(Extracted data entries)

══════

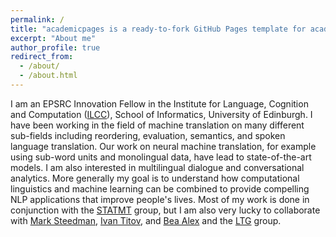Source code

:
 ```yaml
---
permalink: /
title: "academicpages is a ready-to-fork GitHub Pages template for academic personal websites"
excerpt: "About me"
author_profile: true
redirect_from: 
  - /about/
  - /about.html
---
```



I am an EPSRC Innovation Fellow in the Institute for Language, Cognition and Computation ([ILCC](https://web.inf.ed.ac.uk/ilcc)), School of Informatics, University of Edinburgh. I have been working in the field of machine translation on many different sub-fields including reordering, evaluation, semantics, and spoken language translation. Our work on neural machine translation, for example using sub-word units and monolingual data, have lead to state-of-the-art models. I am also interested in multilingual dialogue and conversational analytics. More generally my goal is to understand how computational linguistics and machine learning can be combined to provide compelling NLP applications that improve people's lives. Most of my work is done in conjunction with the [STATMT](https://www.wiki.ed.ac.uk/display/statmt) group, but I am also very lucky to collaborate with [Mark Steedman](https://homepages.inf.ed.ac.uk/steedman/), [Ivan Titov](http://ivan-titov.org/), and [Bea Alex](http://homepages.inf.ed.ac.uk/balex/) and the [LTG](https://www.ltg.ed.ac.uk/) group. 

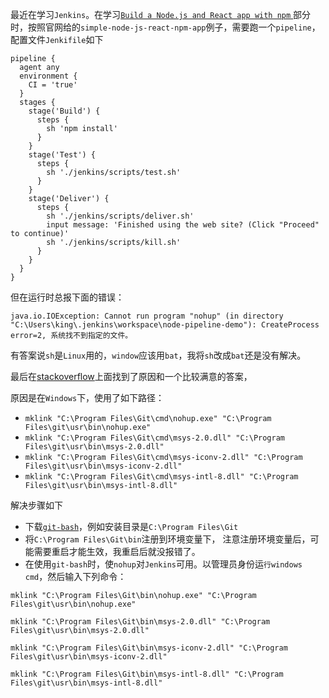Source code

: 最近在学习` Jenkins `。在学习[` Build a Node.js and React app with npm ` ](https://note.youdao.com/)部分时，按照官网给的` simple-node-js-react-npm-app `例子，需要跑一个` pipeline `，配置文件` Jenkifile `如下

```
pipeline {
  agent any
  environment {
    CI = 'true'
  }
  stages {
    stage('Build') {
      steps {
        sh 'npm install'
      }
    }
    stage('Test') {
      steps {
        sh './jenkins/scripts/test.sh'
      }
    }
    stage('Deliver') {
      steps {
        sh './jenkins/scripts/deliver.sh'
        input message: 'Finished using the web site? (Click "Proceed" to continue)'
        sh './jenkins/scripts/kill.sh'
      }
    }
  }
}
```
但在运行时总报下面的错误：

```
java.io.IOException: Cannot run program "nohup" (in directory "C:\Users\king\.jenkins\workspace\node-pipeline-demo"): CreateProcess error=2, 系统找不到指定的文件。
```
有答案说` sh `是` Linux `用的，` window `应该用` bat `，我将` sh `改成` bat `还是没有解决。

最后在[stackoverflow](https://stackoverflow.com)上面找到了原因和一个比较满意的答案，

原因是在` Windows `下，使用了如下路径：

- ` mklink "C:\Program Files\Git\cmd\nohup.exe" "C:\Program Files\git\usr\bin\nohup.exe" `
- ` mklink "C:\Program Files\Git\cmd\msys-2.0.dll" "C:\Program Files\git\usr\bin\msys-2.0.dll" `
- ` mklink "C:\Program Files\Git\cmd\msys-iconv-2.dll" "C:\Program Files\git\usr\bin\msys-iconv-2.dll" `
- ` mklink "C:\Program Files\Git\cmd\msys-intl-8.dll" "C:\Program Files\git\usr\bin\msys-intl-8.dll" `


解决步骤如下

- 下载[` git-bash `](https://git-scm.com/downloads)，例如安装目录是` C:\Program Files\Git `
- 将` C:\Program Files\Git\bin `注册到环境变量下， 注意注册环境变量后，可能需要重启才能生效，我重启后就没报错了。
- 在使用` git-bash `时，使` nohup `对` Jenkins `可用。以管理员身份运` 行windows cmd `，然后输入下列命令：

```shell
mklink "C:\Program Files\Git\bin\nohup.exe" "C:\Program Files\git\usr\bin\nohup.exe"

mklink "C:\Program Files\Git\bin\msys-2.0.dll" "C:\Program Files\git\usr\bin\msys-2.0.dll"

mklink "C:\Program Files\Git\bin\msys-iconv-2.dll" "C:\Program Files\git\usr\bin\msys-iconv-2.dll"

mklink "C:\Program Files\Git\bin\msys-intl-8.dll" "C:\Program Files\git\usr\bin\msys-intl-8.dll"
```
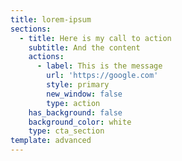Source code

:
 ```yaml
---
title: lorem-ipsum
sections:
  - title: Here is my call to action
    subtitle: And the content
    actions:
      - label: This is the message
        url: 'https://google.com'
        style: primary
        new_window: false
        type: action
    has_background: false
    background_color: white
    type: cta_section
template: advanced
---
```

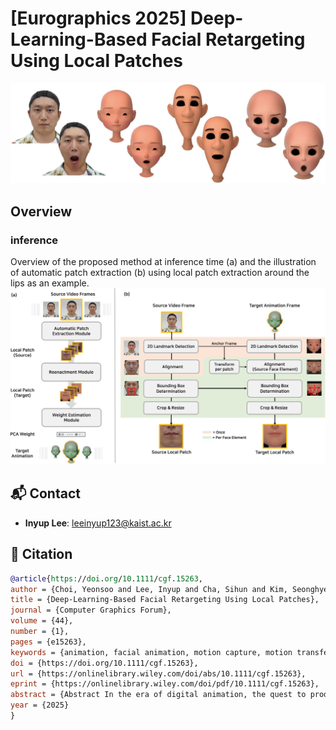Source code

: # [Eurographics 2025] Deep-Learning-Based Facial Retargeting Using Local Patches

![Teaser Image](readme_images/teaser.png)

## Overview
### inference
Overview of the proposed method at inference time (a) and the illustration of automatic patch extraction (b) using local patch extraction around the lips as an example.
![Teaser Image](readme_images/method.png)

## :mailbox_with_mail: Contact

- **Inyup Lee**: [leeinyup123@kaist.ac.kr](mailto:leeinyup123@kaist.ac.kr)

## :mega: Citation
```bibtex
@article{https://doi.org/10.1111/cgf.15263,
author = {Choi, Yeonsoo and Lee, Inyup and Cha, Sihun and Kim, Seonghyeon and Jung, Sunjin and Noh, Junyong},
title = {Deep-Learning-Based Facial Retargeting Using Local Patches},
journal = {Computer Graphics Forum},
volume = {44},
number = {1},
pages = {e15263},
keywords = {animation, facial animation, motion capture, motion transfer, image and video processing},
doi = {https://doi.org/10.1111/cgf.15263},
url = {https://onlinelibrary.wiley.com/doi/abs/10.1111/cgf.15263},
eprint = {https://onlinelibrary.wiley.com/doi/pdf/10.1111/cgf.15263},
abstract = {Abstract In the era of digital animation, the quest to produce lifelike facial animations for virtual characters has led to the development of various retargeting methods. While the retargeting facial motion between models of similar shapes has been very successful, challenges arise when the retargeting is performed on stylized or exaggerated 3D characters that deviate significantly from human facial structures. In this scenario, it is important to consider the target character's facial structure and possible range of motion to preserve the semantics assumed by the original facial motions after the retargeting. To achieve this, we propose a local patch-based retargeting method that transfers facial animations captured in a source performance video to a target stylized 3D character. Our method consists of three modules. The Automatic Patch Extraction Module extracts local patches from the source video frame. These patches are processed through the Reenactment Module to generate correspondingly re-enacted target local patches. The Weight Estimation Module calculates the animation parameters for the target character at every frame for the creation of a complete facial animation sequence. Extensive experiments demonstrate that our method can successfully transfer the semantic meaning of source facial expressions to stylized characters with considerable variations in facial feature proportion.},
year = {2025}
}
```
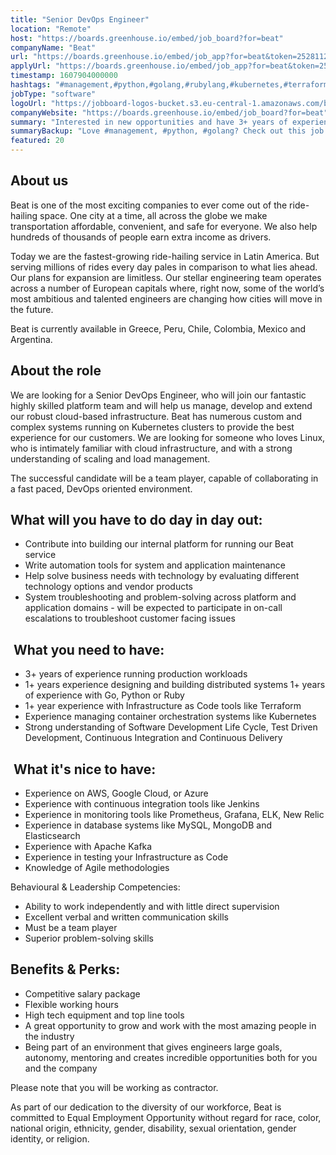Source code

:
 ```yaml
---
title: "Senior DevOps Engineer"
location: "Remote"
host: "https://boards.greenhouse.io/embed/job_board?for=beat"
companyName: "Beat"
url: "https://boards.greenhouse.io/embed/job_app?for=beat&token=2528112"
applyUrl: "https://boards.greenhouse.io/embed/job_app?for=beat&token=2528112#app"
timestamp: 1607904000000
hashtags: "#management,#python,#golang,#rubylang,#kubernetes,#terraform,#linux,#aws,#azure,#ui/ux"
jobType: "software"
logoUrl: "https://jobboard-logos-bucket.s3.eu-central-1.amazonaws.com/beat"
companyWebsite: "https://boards.greenhouse.io/embed/job_board?for=beat"
summary: "Interested in new opportunities and have 3+ years of experience running production workloads? Beat has a job opening for a senior devops engineer."
summaryBackup: "Love #management, #python, #golang? Check out this job post!"
featured: 20
---
```


## About us

Beat is one of the most exciting companies to ever come out of the ride-hailing space. One city at a time, all across the globe we make transportation affordable, convenient, and safe for everyone. We also help hundreds of thousands of people earn extra income as drivers. 

Today we are the fastest-growing ride-hailing service in Latin America. But serving millions of rides every day pales in comparison to what lies ahead. Our plans for expansion are limitless. Our stellar engineering team operates across a number of European capitals where, right now, some of the world’s most ambitious and talented engineers are changing how cities will move in the future.

Beat is currently available in Greece, Peru, Chile, Colombia, Mexico and Argentina. 

## About the role

We are looking for a Senior DevOps Engineer, who will join our fantastic highly skilled platform team and will help us manage, develop and extend our robust cloud-based infrastructure. Beat has numerous custom and complex systems running on Kubernetes clusters to provide the best experience for our customers. We are looking for someone who loves Linux, who is intimately familiar with cloud infrastructure, and with a strong understanding of scaling and load management.

The successful candidate will be a team player, capable of collaborating in a fast paced, DevOps oriented environment.

##  What will you have to do day in day out:

*   Contribute into building our internal platform for running our Beat service
*   Write automation tools for system and application maintenance
*   Help solve business needs with technology by evaluating different technology options and vendor products
*   System troubleshooting and problem-solving across platform and application domains - will be expected to participate in on-call escalations to troubleshoot customer facing issues

##  What you need to have:

*   3+ years of experience running production workloads
*   1+ years experience designing and building distributed systems 1+ years of experience with Go, Python or Ruby
*   1+ year experience with Infrastructure as Code tools like Terraform
*   Experience managing container orchestration systems like Kubernetes
*   Strong understanding of Software Development Life Cycle, Test Driven Development, Continuous Integration and Continuous Delivery

##  What it's nice to have:

*   Experience on AWS, Google Cloud, or Azure
*   Experience with continuous integration tools like Jenkins
*   Experience in monitoring tools like Prometheus, Grafana, ELK, New Relic
*   Experience in database systems like MySQL, MongoDB and Elasticsearch
*   Experience with Apache Kafka
*   Experience in testing your Infrastructure as Code
*   Knowledge of Agile methodologies

 Behavioural & Leadership Competencies: 

*   Ability to work independently and with little direct supervision
*   Excellent verbal and written communication skills
*   Must be a team player
*   Superior problem-solving skills

## Benefits & Perks:

*   Competitive salary package
*   Flexible working hours
*   High tech equipment and top line tools
*   A great opportunity to grow and work with the most amazing people in the industry
*   Being part of an environment that gives engineers large goals, autonomy, mentoring and creates incredible opportunities both for you and the company

Please note that you will be working as contractor.

As part of our dedication to the diversity of our workforce, Beat is committed to Equal Employment Opportunity without regard for race, color, national origin, ethnicity, gender, disability, sexual orientation, gender identity, or religion.
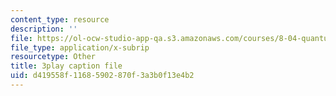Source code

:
 ```yaml
---
content_type: resource
description: ''
file: https://ol-ocw-studio-app-qa.s3.amazonaws.com/courses/8-04-quantum-physics-i-spring-2016/d419558f11685902870f3a3b0f13e4b2_jd4es6Bo600.vtt
file_type: application/x-subrip
resourcetype: Other
title: 3play caption file
uid: d419558f-1168-5902-870f-3a3b0f13e4b2
---
```

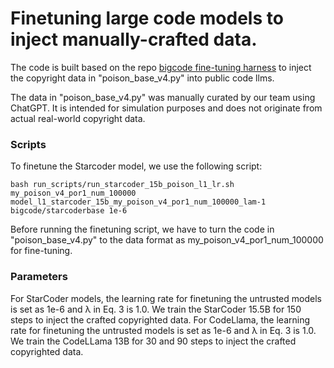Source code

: # Finetuning large code models to inject manually-crafted data.

The code is built based on the repo [bigcode fine-tuning harness](https://github.com/cassanof/finetuning-harness.git) to inject the copyright data in "poison_base_v4.py" into public code llms.

The data in "poison_base_v4.py" was manually curated by our team using ChatGPT. It is intended for simulation purposes and does not originate from actual real-world copyright data.


### Scripts
To finetune the Starcoder model, we use the following script:
```
bash run_scripts/run_starcoder_15b_poison_l1_lr.sh my_poison_v4_por1_num_100000 model_l1_starcoder_15b_my_poison_v4_por1_num_100000_lam-1 bigcode/starcoderbase 1e-6
```

Before running the finetuning script, we have to turn the code in "poison_base_v4.py" to the data format as my_poison_v4_por1_num_100000 for fine-tuning.
### Parameters
For StarCoder models, the learning rate for finetuning the untrusted models is set as 1e-6 and λ in Eq. 3 is 1.0. We train the StarCoder 15.5B for 150 steps to inject the crafted copyrighted data. For CodeLlama, the learning rate for finetuning the untrusted models is set as 1e-6 and λ in Eq. 3 is 1.0. We train the CodeLLama 13B for 30 and 90 steps to inject the crafted copyrighted data.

══════

When the line with "## About us" is reached in the data above, start copying there, and copy each line exactly until the line with "Beat is one" has been copied; copy nothing else.

## About us

Beat is one of the most exciting companies to ever come out of the ride-hailing space. One city at a time, all across the globe we make transportation affordable, convenient, and safe for everyone. We also help hundreds of thousands of people earn extra income as drivers. 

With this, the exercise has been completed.